▶ [WHAT YOU HAVE TO DO]:
Copy the data below. Keep every line exactly as it is.

=== PROVIDED RECORDS ===

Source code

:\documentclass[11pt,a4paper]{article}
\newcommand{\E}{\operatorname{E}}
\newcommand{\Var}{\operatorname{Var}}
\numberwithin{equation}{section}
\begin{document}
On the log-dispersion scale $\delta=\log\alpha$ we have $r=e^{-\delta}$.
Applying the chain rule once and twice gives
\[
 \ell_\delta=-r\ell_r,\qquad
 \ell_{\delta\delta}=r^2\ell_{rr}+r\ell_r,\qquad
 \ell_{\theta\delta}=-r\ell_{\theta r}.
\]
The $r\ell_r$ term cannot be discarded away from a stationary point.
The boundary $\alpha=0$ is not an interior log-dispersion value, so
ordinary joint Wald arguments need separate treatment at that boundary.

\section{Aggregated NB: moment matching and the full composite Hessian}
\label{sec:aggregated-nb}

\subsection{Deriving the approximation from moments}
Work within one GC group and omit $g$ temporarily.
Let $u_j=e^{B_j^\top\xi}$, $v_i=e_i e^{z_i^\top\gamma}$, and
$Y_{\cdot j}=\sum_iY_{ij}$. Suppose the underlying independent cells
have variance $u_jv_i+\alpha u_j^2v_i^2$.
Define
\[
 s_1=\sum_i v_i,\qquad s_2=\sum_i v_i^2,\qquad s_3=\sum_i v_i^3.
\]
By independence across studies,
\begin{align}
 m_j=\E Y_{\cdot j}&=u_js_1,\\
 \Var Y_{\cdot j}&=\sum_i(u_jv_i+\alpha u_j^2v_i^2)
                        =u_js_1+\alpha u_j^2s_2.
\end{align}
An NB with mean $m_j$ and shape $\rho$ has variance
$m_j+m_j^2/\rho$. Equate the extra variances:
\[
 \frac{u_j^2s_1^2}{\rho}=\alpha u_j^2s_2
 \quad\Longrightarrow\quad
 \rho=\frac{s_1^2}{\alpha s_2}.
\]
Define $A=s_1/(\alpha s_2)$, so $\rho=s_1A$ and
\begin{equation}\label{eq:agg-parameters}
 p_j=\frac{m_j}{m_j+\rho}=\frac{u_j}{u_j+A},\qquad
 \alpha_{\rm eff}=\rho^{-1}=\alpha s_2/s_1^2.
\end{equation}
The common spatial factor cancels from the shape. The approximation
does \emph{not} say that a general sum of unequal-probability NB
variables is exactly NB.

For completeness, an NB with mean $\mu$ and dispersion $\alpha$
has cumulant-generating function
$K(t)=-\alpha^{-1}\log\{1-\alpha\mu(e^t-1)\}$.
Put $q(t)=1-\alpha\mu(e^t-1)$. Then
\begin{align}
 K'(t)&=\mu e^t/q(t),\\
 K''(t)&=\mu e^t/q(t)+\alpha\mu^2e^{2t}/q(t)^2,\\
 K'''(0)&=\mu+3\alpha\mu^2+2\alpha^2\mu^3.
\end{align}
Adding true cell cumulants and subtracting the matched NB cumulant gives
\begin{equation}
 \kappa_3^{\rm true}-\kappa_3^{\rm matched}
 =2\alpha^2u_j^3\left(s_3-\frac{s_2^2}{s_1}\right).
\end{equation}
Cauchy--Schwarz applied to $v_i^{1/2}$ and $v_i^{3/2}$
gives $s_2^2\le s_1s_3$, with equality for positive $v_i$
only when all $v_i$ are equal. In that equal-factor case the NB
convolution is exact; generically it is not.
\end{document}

===

▶ [EXERCISE RESPONSE]:
Source code

:\documentclass[11pt,a4paper]{article}
\newcommand{\E}{\operatorname{E}}
\newcommand{\Var}{\operatorname{Var}}
\numberwithin{equation}{section}
\begin{document}
On the log-dispersion scale $\delta=\log\alpha$ we have $r=e^{-\delta}$.
Applying the chain rule once and twice gives
\[
 \ell_\delta=-r\ell_r,\qquad
 \ell_{\delta\delta}=r^2\ell_{rr}+r\ell_r,\qquad
 \ell_{\theta\delta}=-r\ell_{\theta r}.
\]
The $r\ell_r$ term cannot be discarded away from a stationary point.
The boundary $\alpha=0$ is not an interior log-dispersion value, so
ordinary joint Wald arguments need separate treatment at that boundary.

\section{Aggregated NB: moment matching and the full composite Hessian}
\label{sec:aggregated-nb}

\subsection{Deriving the approximation from moments}
Work within one GC group and omit $g$ temporarily.
Let $u_j=e^{B_j^\top\xi}$, $v_i=e_i e^{z_i^\top\gamma}$, and
$Y_{\cdot j}=\sum_iY_{ij}$. Suppose the underlying independent cells
have variance $u_jv_i+\alpha u_j^2v_i^2$.
Define
\[
 s_1=\sum_i v_i,\qquad s_2=\sum_i v_i^2,\qquad s_3=\sum_i v_i^3.
\]
By independence across studies,
\begin{align}
 m_j=\E Y_{\cdot j}&=u_js_1,\\
 \Var Y_{\cdot j}&=\sum_i(u_jv_i+\alpha u_j^2v_i^2)
                        =u_js_1+\alpha u_j^2s_2.
\end{align}
An NB with mean $m_j$ and shape $\rho$ has variance
$m_j+m_j^2/\rho$. Equate the extra variances:
\[
 \frac{u_j^2s_1^2}{\rho}=\alpha u_j^2s_2
 \quad\Longrightarrow\quad
 \rho=\frac{s_1^2}{\alpha s_2}.
\]
Define $A=s_1/(\alpha s_2)$, so $\rho=s_1A$ and
\begin{equation}\label{eq:agg-parameters}
 p_j=\frac{m_j}{m_j+\rho}=\frac{u_j}{u_j+A},\qquad
 \alpha_{\rm eff}=\rho^{-1}=\alpha s_2/s_1^2.
\end{equation}
The common spatial factor cancels from the shape. The approximation
does \emph{not} say that a general sum of unequal-probability NB
variables is exactly NB.

For completeness, an NB with mean $\mu$ and dispersion $\alpha$
has cumulant-generating function
$K(t)=-\alpha^{-1}\log\{1-\alpha\mu(e^t-1)\}$.
Put $q(t)=1-\alpha\mu(e^t-1)$. Then
\begin{align}
 K'(t)&=\mu e^t/q(t),\\
 K''(t)&=\mu e^t/q(t)+\alpha\mu^2e^{2t}/q(t)^2,\\
 K'''(0)&=\mu+3\alpha\mu^2+2\alpha^2\mu^3.
\end{align}
Adding true cell cumulants and subtracting the matched NB cumulant gives
\begin{equation}
 \kappa_3^{\rm true}-\kappa_3^{\rm matched}
 =2\alpha^2u_j^3\left(s_3-\frac{s_2^2}{s_1}\right).
\end{equation}
Cauchy--Schwarz applied to $v_i^{1/2}$ and $v_i^{3/2}$
gives $s_2^2\le s_1s_3$, with equality for positive $v_i$
only when all $v_i$ are equal. In that equal-factor case the NB
convolution is exact; generically it is not.
\end{document}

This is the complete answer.